▸ Data for analysis
-- Opening Marker --
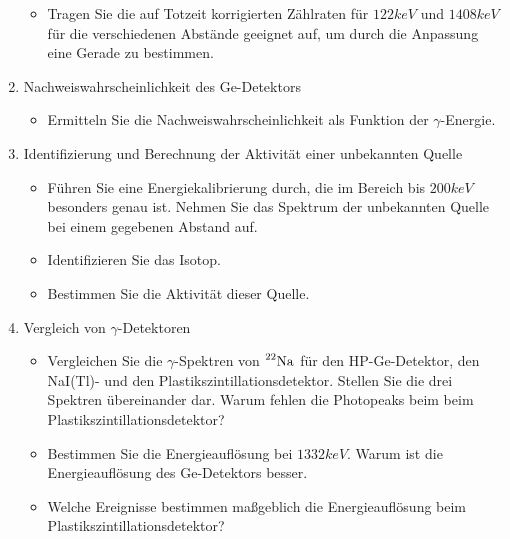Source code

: \begin{enumerate}
\begin{itemize}
				\item Tragen Sie die auf Totzeit korrigierten Zählraten für $122\unit{keV}$ und $1408\unit{keV}$ für die verschiedenen Abstände geeignet auf, um durch die Anpassung eine Gerade zu bestimmen.
			\end{itemize}
		\item Nachweiswahrscheinlichkeit des Ge-Detektors
			\begin{itemize}
				\item Ermitteln Sie die Nachweiswahrscheinlichkeit als Funktion der $\gamma$-Energie.
			\end{itemize}
		\item Identifizierung und Berechnung der Aktivität einer unbekannten Quelle
			\begin{itemize}
				\item Führen Sie eine Energiekalibrierung durch, die im Bereich bis $200\unit{keV}$ besonders genau ist.
				Nehmen Sie das Spektrum der unbekannten Quelle bei einem gegebenen Abstand auf.
				\item Identifizieren Sie das Isotop.
				\item Bestimmen Sie die Aktivität dieser Quelle.
			\end{itemize}
		\item Vergleich von $\gamma$-Detektoren
			\begin{itemize}
				\item Vergleichen Sie die $\gamma$-Spektren von $\prescript{22}{}{\mathrm{Na}}$ für den HP-Ge-Detektor, den NaI(Tl)- und den Plastikszintillationsdetektor.
				Stellen Sie die drei Spektren übereinander dar.
				Warum fehlen die Photopeaks beim beim Plastikszintillationsdetektor?
				\item Bestimmen Sie die Energieauflösung bei $1332\unit{keV}$.
				Warum ist die Energieauflösung des Ge-Detektors besser.
				\item Welche Ereignisse bestimmen maßgeblich die Energieauflösung beim Plastikszintillationsdetektor?
			\end{itemize}
	\end{enumerate}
-- Closing Marker --
Copy out each line carrying the string "unbekannten" from the data.

▸ Solution for this exercise
		\item Identifizierung und Berechnung der Aktivität einer unbekannten Quelle
				Nehmen Sie das Spektrum der unbekannten Quelle bei einem gegebenen Abstand auf.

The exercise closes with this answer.